EMOTIon and COgNitive Function After Atrial Fibrillation Catheter Ablation vs. Medical Therapy(EMOTICON Trial)

EMOTIon and COgNitive Function After Atrial Fibrillation Catheter Ablation vs. Medical Therapy; Randomized Clinical Trial (EMOTICON Trial)

"Atrial fibrillation (AF) is an arrhythmic disease that increases especially in the elderly, increasing the risk of ischemic stroke by 5 times and is a major cause of dementia and cognitive impairment.

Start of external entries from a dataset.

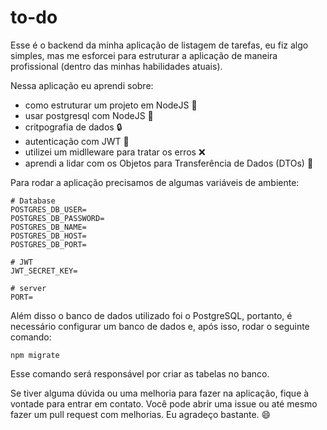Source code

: # to-do


Esse é o backend da minha aplicação de listagem de tarefas, eu fiz algo simples, mas me esforcei para estruturar a aplicação de maneira profissional (dentro das minhas habilidades atuais). 

Nessa aplicação eu aprendi sobre:
* como estruturar um projeto em NodeJS 📂
* usar postgresql com NodeJS 🐘
* critpografia de dados 🔒
* autenticação com JWT 🔑
* utilizei um midlleware para tratar os erros ❌
* aprendi a lidar com os Objetos para Transferência de Dados (DTOs) 🎲

Para rodar a aplicação precisamos de algumas variáveis de ambiente: 
```env 
# Database
POSTGRES_DB_USER= 
POSTGRES_DB_PASSWORD=
POSTGRES_DB_NAME=
POSTGRES_DB_HOST=
POSTGRES_DB_PORT=

# JWT
JWT_SECRET_KEY=

# server 
PORT=
```

Além disso o banco de dados utilizado foi o  PostgreSQL, portanto, é necessário configurar um banco de dados e, após isso, rodar o seguinte comando: 

```
npm migrate
```

Esse comando será responsável por criar as tabelas no banco.

Se tiver alguma dúvida ou uma melhoria para fazer na aplicação, fique à vontade para entrar em contato. Você pode abrir uma issue ou até mesmo fazer um pull request com melhorias. Eu agradeço bastante. 😄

Cognitive dysfunction accompanying AF occurs regardless of the presence or absence of stroke, and AF itself is known to affect cognitive function.

However, since cognitive dysfunction is also affected by various accompanying chronic diseases, whether the cognitive dysfunction accompanying AF is due to subclinical ischemic stroke, cerebral hypoperfusion due to reduced cardiac output, inflammatory reaction or platelet dysfunction are unclear.

Recently, this research team reported an improvement in cognitive function with active sinus rhythm therapy such as AF catheter ablation. Nevertheless, it has not yet been proven whether such active and invasive AF treatment affects the improvement of cognitive function or depression by a randomized clinical trial.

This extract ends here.